While working on Spark Event listener, am bit confused with the way Spark is behaving.
Scenario 1: Hive table created using Hive cli
Suppose EMPLOYEE is the hive external/internal table created using hive cli and when we read this table through Spark (either api/sql) the LogicalPlan generated has reference to catalog object that provides clear details of Hive database and Hive table name as below
CatalogTable(
Database: company
Table: EMPLOYEE
Created Time: Mon Jun 01 02:59:11 GMT 2022
Last Access: UNKNOWN
Created By: Spark
Type: MANAGED
Provider: orc
)
Scenario 2: Hive table created using Spark
Suppose if the same EMPLOYEE table is created using Spark api (saveAsTable)and when we read back this table through spark (either api/sql) the LogicalPlan generated has reference to HDFS path but not Catalog table object though this table is available in Hive catalog and is accessible through hive cli as like earlier EMPLOYEE(created thru Hive cli) or other tables.
Following is the spark code used to write EMPLOYEE table just in case if it helps.

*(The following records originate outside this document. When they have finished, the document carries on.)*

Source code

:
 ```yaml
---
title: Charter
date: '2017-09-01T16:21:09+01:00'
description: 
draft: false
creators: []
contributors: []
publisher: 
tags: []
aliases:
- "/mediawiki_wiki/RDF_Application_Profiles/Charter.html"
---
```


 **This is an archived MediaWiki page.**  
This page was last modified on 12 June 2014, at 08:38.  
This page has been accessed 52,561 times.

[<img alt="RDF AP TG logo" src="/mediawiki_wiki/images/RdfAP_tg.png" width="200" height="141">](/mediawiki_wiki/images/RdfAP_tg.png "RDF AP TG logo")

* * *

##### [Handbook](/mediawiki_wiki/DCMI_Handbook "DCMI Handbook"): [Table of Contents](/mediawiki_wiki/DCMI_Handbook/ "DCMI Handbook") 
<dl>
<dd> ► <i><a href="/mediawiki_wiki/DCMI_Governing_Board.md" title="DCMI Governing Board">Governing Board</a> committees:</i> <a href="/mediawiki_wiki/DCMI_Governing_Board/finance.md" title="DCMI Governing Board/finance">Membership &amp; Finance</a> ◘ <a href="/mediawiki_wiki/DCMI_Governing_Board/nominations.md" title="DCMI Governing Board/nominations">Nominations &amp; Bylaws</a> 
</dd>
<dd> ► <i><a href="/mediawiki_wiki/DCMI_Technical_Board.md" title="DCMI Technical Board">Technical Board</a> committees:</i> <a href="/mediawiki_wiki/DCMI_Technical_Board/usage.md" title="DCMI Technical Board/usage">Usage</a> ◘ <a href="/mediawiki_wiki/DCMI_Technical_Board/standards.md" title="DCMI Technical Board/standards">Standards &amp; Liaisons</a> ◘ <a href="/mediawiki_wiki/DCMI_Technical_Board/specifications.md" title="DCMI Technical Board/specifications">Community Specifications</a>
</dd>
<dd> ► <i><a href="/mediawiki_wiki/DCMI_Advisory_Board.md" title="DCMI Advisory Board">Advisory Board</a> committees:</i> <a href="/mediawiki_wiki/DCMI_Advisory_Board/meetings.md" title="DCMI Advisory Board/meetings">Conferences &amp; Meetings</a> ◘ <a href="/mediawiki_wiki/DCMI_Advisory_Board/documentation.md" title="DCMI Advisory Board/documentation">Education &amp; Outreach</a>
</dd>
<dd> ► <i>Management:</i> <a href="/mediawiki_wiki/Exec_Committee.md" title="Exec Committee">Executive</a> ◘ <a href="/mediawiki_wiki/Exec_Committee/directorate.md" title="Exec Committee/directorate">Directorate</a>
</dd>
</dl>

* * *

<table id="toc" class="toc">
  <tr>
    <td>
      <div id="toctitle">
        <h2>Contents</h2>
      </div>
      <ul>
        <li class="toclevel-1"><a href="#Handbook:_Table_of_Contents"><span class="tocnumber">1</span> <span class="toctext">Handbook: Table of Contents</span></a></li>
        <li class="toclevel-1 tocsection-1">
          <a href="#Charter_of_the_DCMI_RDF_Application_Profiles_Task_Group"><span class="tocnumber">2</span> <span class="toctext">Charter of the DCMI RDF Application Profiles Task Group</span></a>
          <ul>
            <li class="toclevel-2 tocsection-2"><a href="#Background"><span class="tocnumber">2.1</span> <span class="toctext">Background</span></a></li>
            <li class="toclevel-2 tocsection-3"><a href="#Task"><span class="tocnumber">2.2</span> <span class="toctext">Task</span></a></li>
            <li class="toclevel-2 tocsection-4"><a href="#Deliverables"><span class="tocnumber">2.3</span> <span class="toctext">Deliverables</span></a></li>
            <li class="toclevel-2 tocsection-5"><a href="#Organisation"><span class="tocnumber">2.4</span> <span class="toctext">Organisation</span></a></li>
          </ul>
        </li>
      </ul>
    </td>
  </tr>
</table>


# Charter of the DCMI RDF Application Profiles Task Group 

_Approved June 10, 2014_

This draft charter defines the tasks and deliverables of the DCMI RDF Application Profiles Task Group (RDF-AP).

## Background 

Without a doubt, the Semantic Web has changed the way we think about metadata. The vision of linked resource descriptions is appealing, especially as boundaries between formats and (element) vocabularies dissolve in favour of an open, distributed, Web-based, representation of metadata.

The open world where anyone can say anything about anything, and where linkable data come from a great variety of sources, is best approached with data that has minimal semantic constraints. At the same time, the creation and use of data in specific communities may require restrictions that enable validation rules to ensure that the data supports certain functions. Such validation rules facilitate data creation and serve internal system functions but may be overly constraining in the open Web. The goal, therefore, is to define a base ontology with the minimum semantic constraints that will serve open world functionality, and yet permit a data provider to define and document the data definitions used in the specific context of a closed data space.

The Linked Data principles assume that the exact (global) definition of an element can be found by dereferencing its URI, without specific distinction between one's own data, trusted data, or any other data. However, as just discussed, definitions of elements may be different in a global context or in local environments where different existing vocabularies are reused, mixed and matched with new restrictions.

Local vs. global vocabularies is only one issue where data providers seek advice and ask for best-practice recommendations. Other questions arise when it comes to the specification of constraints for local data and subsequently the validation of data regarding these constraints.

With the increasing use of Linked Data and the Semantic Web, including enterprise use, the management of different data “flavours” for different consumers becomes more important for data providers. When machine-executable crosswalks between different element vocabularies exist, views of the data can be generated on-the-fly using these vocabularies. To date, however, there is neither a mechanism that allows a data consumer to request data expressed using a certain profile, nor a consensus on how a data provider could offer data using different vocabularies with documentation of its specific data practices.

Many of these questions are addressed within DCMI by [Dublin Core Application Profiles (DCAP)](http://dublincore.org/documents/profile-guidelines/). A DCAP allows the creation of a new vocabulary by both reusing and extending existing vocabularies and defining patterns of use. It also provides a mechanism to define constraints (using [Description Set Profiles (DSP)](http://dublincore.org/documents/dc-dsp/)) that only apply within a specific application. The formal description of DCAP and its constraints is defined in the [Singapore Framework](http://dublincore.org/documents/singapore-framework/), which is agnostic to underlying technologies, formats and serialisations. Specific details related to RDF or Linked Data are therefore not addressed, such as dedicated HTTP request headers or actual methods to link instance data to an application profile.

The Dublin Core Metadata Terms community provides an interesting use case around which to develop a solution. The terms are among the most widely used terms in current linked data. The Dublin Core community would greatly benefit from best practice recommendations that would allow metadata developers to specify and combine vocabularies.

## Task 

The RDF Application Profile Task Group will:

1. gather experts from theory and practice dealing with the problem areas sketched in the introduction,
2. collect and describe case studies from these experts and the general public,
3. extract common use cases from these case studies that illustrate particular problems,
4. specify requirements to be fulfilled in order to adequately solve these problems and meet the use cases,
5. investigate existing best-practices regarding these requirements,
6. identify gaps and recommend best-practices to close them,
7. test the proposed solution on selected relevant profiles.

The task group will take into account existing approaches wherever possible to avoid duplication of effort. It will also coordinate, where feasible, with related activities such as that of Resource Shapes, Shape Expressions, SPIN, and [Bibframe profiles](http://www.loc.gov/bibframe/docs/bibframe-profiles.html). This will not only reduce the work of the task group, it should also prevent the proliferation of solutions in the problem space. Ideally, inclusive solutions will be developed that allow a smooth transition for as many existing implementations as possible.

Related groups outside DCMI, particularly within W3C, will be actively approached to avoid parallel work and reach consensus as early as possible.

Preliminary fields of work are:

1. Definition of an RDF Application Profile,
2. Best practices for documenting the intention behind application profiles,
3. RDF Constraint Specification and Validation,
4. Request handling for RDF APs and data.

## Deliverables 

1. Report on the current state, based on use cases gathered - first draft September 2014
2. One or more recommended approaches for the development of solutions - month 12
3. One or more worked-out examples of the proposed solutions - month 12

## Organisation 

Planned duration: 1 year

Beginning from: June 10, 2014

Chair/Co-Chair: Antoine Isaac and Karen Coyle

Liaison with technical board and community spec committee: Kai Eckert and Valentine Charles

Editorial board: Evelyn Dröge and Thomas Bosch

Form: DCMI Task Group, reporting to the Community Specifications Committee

SparkSession spark = SparkSession
.builder()
.appName("HiveZipCodePipeline")
.enableHiveSupport()
.getOrCreate();
spark.sparkContext().setLogLevel("DEBUG");
Dataset<Row> sqlDF = spark.read().table("company.emp_source");
sqlDF.write().mode(SaveMode.Overwrite).format("csv").saveAsTable("company.employee");
spark.close();
Why is this difference? How can we deduce that in the second scenario the source is still a Hive table?